Figure 5. An X-ray image of the stomach. The stomach is located in the dark area on the right side of the radiograph (51).

5.1.3 Ultrasonography

Other possible approach could be usage of ultrasound. Ultrasonography is a fast and non-invasive method which allows specification of precise stomach location right on the spot just before the measurement is done (52–56). In comparison with the radiography, the ultrasonography is much safer and more comfortable for examined subjects. The example of an ultrasound image of the stomach is shown in Figure 6, where the stomach is visible as dark area in the middle of the image which is taken from transversal plane. The only problem is that a doctor or at least a well-trained technician is necessary to perform and evaluate such an exam, what drastically increases costs in human resources.

Figure 6

Figure 6. An ultrasound image of the stomach. The stomach is visible as dark area in the middle of the image. The image is taken from transversal plane (57).

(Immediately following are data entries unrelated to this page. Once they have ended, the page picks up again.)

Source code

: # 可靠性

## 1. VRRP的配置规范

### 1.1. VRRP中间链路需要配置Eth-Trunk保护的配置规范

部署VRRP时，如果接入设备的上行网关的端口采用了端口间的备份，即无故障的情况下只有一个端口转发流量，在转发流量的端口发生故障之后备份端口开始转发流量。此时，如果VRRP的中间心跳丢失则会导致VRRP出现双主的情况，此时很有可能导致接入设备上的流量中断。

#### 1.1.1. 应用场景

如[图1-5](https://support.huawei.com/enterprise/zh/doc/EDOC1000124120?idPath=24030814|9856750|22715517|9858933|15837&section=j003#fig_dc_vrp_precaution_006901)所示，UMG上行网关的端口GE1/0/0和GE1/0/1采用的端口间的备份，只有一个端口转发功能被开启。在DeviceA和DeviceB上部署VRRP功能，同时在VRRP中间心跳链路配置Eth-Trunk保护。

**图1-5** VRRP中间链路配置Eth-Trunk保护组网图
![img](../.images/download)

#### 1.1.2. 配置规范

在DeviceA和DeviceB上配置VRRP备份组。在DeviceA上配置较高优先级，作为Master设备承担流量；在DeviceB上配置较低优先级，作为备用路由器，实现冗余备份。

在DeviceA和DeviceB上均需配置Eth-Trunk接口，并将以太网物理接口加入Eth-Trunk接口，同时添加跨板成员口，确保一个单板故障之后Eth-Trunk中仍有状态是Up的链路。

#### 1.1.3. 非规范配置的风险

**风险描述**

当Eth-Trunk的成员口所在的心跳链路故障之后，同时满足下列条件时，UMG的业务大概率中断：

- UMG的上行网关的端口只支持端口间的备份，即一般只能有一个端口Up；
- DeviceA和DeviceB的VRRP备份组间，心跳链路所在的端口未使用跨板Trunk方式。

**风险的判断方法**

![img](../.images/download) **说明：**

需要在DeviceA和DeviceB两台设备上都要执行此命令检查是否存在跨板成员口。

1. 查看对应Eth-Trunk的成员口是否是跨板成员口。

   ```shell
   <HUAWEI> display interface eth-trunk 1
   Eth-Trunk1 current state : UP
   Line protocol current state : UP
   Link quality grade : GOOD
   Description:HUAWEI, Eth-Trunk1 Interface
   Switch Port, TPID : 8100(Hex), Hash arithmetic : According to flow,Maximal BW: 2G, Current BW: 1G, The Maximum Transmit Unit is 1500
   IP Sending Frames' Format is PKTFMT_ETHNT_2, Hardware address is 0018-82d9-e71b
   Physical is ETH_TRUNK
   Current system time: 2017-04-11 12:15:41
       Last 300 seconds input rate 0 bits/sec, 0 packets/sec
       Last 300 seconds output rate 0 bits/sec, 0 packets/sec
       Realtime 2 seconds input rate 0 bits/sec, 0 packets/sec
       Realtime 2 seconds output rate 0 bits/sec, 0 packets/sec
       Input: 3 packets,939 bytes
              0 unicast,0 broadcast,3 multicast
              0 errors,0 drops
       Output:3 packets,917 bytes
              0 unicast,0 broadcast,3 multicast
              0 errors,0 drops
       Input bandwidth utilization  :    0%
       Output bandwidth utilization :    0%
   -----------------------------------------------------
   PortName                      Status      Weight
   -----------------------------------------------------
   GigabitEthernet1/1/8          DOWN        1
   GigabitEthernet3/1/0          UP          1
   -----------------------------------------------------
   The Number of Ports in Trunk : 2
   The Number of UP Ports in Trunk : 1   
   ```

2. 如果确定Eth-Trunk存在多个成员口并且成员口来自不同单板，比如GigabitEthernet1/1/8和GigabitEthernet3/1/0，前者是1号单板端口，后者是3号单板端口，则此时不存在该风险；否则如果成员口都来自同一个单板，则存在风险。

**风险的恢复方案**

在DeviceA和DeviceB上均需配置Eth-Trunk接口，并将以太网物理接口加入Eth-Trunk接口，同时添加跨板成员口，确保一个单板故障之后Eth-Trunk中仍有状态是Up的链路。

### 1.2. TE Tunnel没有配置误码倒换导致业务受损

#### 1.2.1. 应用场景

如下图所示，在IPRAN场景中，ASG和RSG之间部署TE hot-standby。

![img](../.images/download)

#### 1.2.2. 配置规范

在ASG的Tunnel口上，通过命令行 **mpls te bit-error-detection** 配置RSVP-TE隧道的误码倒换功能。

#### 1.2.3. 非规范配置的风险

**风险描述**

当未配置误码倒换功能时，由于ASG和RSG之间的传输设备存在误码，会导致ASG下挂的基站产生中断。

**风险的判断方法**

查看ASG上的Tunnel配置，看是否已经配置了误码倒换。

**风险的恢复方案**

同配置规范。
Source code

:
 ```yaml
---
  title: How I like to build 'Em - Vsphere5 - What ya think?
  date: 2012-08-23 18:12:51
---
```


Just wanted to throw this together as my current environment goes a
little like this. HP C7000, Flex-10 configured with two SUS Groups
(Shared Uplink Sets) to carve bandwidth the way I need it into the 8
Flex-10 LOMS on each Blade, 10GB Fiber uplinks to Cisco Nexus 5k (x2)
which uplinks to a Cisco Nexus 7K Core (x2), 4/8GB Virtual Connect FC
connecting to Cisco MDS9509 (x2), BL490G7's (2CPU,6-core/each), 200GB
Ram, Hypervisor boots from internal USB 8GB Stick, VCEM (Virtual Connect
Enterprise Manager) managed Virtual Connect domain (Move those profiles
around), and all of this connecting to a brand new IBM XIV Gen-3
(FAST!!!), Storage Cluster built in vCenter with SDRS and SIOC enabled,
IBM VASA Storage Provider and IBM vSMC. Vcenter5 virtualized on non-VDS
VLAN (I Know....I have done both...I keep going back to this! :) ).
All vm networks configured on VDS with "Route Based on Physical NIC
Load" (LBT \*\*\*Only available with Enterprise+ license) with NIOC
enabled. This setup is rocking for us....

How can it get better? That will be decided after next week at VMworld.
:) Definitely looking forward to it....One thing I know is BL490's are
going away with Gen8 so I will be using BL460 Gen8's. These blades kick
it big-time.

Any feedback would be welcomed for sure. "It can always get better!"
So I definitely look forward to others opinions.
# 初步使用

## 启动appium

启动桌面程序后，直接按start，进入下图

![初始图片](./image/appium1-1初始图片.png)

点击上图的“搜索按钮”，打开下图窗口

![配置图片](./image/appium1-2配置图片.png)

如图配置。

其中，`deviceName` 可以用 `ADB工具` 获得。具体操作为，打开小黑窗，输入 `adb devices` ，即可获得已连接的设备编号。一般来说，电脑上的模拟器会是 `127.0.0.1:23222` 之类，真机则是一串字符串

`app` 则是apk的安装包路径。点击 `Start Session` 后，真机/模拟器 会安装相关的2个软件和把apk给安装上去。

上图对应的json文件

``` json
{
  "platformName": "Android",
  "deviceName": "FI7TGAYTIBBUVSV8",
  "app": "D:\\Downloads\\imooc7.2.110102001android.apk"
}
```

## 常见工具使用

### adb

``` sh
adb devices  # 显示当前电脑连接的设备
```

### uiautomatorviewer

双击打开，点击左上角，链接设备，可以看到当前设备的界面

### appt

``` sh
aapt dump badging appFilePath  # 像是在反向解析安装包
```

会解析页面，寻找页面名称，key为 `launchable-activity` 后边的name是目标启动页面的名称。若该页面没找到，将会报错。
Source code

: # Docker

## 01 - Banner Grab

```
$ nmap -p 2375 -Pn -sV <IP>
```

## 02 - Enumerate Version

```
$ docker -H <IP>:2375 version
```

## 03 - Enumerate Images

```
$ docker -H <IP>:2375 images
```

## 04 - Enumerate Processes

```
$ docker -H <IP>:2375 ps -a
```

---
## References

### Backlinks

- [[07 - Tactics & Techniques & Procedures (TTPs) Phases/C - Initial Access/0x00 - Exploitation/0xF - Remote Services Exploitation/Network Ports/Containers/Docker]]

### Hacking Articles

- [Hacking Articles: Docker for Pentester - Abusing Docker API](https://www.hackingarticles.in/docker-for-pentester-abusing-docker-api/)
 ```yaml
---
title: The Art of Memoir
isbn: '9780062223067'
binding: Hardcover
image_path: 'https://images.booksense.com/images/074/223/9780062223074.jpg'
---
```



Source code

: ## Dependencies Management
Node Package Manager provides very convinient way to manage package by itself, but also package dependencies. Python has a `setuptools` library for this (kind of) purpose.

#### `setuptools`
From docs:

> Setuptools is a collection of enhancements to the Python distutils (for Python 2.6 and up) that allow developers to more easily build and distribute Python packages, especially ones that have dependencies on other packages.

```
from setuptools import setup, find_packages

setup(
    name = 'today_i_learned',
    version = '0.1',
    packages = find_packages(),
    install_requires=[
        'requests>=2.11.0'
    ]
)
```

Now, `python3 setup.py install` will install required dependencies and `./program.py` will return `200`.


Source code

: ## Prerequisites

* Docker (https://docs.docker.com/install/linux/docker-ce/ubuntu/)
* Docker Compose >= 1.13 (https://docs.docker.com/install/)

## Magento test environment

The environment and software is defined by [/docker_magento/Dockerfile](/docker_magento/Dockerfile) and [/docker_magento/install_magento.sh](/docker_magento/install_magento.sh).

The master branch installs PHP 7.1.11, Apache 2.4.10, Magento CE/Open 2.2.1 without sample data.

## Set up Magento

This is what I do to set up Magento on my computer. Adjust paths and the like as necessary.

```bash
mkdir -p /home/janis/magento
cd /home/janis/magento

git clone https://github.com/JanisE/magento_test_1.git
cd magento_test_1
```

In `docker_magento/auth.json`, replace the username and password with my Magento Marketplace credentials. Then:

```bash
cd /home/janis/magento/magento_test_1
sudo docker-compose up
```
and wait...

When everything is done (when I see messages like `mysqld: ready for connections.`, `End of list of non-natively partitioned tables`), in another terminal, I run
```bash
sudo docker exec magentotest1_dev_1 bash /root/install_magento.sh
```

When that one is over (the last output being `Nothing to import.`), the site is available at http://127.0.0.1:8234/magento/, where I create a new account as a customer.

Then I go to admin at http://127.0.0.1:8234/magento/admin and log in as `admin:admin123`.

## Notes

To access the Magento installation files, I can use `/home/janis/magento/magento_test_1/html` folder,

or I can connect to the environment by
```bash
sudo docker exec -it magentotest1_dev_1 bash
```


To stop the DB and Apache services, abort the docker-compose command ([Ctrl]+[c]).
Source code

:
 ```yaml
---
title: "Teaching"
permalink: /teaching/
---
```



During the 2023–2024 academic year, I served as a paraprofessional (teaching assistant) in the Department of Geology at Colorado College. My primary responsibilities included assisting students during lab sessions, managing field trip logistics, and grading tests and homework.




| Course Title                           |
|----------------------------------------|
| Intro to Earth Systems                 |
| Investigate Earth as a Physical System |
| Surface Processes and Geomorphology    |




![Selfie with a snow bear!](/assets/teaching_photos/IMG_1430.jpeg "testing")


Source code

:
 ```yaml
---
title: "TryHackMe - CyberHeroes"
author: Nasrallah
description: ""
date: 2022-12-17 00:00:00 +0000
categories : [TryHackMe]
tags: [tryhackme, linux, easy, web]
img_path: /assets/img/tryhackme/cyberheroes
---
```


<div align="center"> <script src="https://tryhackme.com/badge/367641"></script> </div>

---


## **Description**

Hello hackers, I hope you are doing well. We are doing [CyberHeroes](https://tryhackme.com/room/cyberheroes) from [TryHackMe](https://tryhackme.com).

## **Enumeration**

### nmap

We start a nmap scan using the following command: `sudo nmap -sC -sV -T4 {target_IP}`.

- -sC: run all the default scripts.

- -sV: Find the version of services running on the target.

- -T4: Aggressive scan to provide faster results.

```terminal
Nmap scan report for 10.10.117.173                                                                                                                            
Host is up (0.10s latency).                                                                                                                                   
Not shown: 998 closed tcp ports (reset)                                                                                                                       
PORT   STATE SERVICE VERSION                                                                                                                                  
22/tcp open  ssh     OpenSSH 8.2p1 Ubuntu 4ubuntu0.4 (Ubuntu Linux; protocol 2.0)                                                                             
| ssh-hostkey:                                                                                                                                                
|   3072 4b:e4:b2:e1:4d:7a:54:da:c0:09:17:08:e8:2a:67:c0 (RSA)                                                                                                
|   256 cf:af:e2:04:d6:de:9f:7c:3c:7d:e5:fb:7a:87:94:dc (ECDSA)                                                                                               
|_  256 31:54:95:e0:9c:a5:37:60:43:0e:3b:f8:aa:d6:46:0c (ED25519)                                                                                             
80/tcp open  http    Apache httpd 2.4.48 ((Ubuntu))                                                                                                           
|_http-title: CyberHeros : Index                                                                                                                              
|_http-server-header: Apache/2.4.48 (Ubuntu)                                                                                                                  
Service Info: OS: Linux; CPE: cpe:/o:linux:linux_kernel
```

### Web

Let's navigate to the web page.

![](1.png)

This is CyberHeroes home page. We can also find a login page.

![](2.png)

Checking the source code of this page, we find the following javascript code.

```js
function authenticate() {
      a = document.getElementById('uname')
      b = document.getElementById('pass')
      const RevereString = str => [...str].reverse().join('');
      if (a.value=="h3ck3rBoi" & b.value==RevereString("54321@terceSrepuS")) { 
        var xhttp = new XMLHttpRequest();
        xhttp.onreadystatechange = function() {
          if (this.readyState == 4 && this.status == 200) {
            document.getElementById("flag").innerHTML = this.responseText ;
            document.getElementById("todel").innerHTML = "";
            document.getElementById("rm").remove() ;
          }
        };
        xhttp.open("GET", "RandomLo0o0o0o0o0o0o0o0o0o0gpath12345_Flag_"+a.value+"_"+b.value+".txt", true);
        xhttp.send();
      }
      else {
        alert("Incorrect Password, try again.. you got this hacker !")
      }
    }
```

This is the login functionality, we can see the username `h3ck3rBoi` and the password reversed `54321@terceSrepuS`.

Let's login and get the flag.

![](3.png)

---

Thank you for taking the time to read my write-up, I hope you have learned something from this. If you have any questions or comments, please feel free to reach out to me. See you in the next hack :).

5.1.4 Other imaging modalities

There are also alternative methods such as CT or MRI, which can accurately locate the stomach. However, in comparison to the previously described methods, they demand significantly more time, effort, and financial resources, making them economically inefficient (59–61).

5.2 Measurement apparatus

Measurement apparatus consists of electrodes that ensure direct connection better to the skin and measurement device or card performing sampling and leads providing connection between the electrodes and the device.

5.2.1 Electrodes

Historically, zinc electrodes coated with zinc sulfate (Zn/ZnS) were used for measurement of electrical activity of the stomach (1, 3). Technological advancements and inventions of new materials resulted in discovery of silver electrodes coated with silver chloride (Ag/AgCl), and nowadays, this type of electrodes is considered as primary electrodes for the measurement of bioelectric signals. The Ag/AgCl electrodes are also used for the measurement of electrical activity of the stomach (11, 13, 47, 62–64). In most cases, the adhesive floating Ag/AgCl electrodes prefilled with conductive gel are used as they are cheap and easy to use.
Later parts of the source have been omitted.